The summit also unveiled the Content India Trends Report, whose findings made for bracing reading. Daoud Jackson, senior analyst at OMDIA, set the tone: “By 2030, online video in India will nearly double the revenue of traditional TV, becoming the main driver of growth.” He noted that in 2025, India produced a quarter of all YouTube videos globally, overtaking the United States, while Indians collectively spend 117 years daily on YouTube and 72 years on Instagram. Traditional subscription TV is declining as free TV and connected TV gain ground, forcing broadcasters to innovate. “AI-generated content is just 2 per cent of engagement,” Jackson added, “highlighting the dominance of high-quality human content. The key for Indian media companies is scaling while monetising effectively from day one.”

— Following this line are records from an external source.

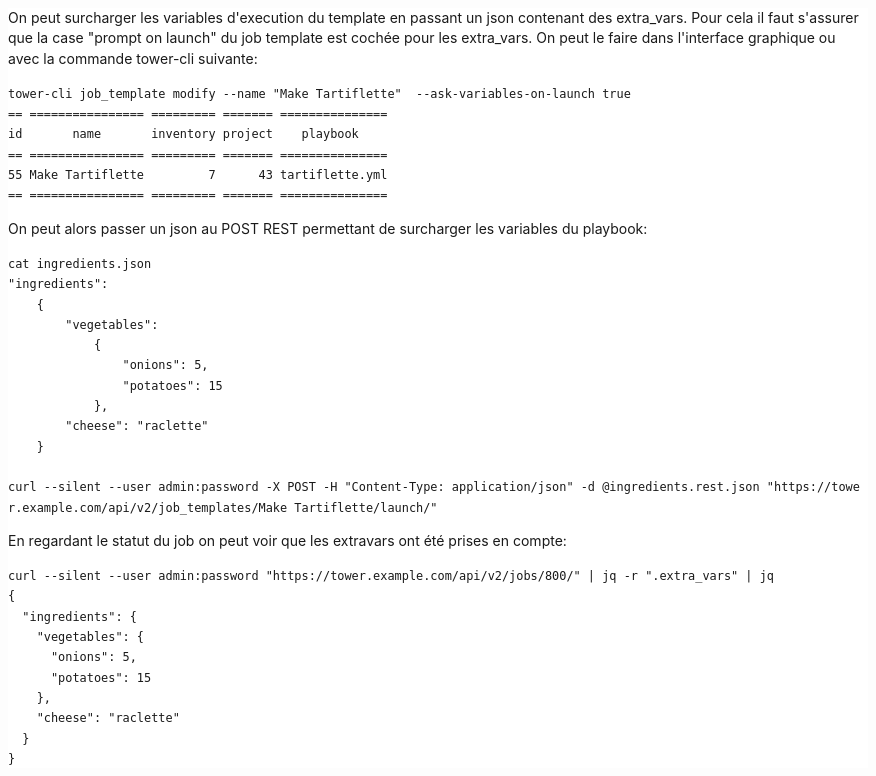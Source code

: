 On peut surcharger les variables d'execution du template en passant un json contenant des extra_vars. Pour cela il faut s'assurer que la case "prompt on launch" du job template est cochée pour les extra_vars. On peut le faire dans l'interface graphique ou avec la commande tower-cli suivante: 

```
tower-cli job_template modify --name "Make Tartiflette"  --ask-variables-on-launch true
== ================ ========= ======= =============== 
id       name       inventory project    playbook     
== ================ ========= ======= =============== 
55 Make Tartiflette         7      43 tartiflette.yml
== ================ ========= ======= =============== 
```

On peut alors passer un json au POST REST permettant de surcharger les variables du playbook:

```
cat ingredients.json 
"ingredients":
    {
        "vegetables":
            {
                "onions": 5,
                "potatoes": 15
            },
        "cheese": "raclette"
    }

curl --silent --user admin:password -X POST -H "Content-Type: application/json" -d @ingredients.rest.json "https://tower.example.com/api/v2/job_templates/Make Tartiflette/launch/"

```

En regardant le statut du job on peut voir que les extravars ont été prises en compte:

```
curl --silent --user admin:password "https://tower.example.com/api/v2/jobs/800/" | jq -r ".extra_vars" | jq
{
  "ingredients": {
    "vegetables": {
      "onions": 5,
      "potatoes": 15
    },
    "cheese": "raclette"
  }
}
```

Hannah Walsh, principal analyst at Ampere Analysis, added hard numbers to the picture. India produced over 24,000 titles in January 2026 alone, with 19,000 available internationally. The country now accounts for 12 per cent of Asia-Pacific content spend, up from 8 per cent in 2021, outpacing both Japan and China. Key exporters include JioStar, Zee Entertainment, Sony India, Amazon and Netflix, delivering over 7,500 Indian-produced titles abroad each year. The top importing markets are Saudi Arabia, the UAE, Egypt, the United States and the Philippines. Scripted content dominates globally at 88 per cent, with crime dramas and children’s and family titles performing particularly strongly.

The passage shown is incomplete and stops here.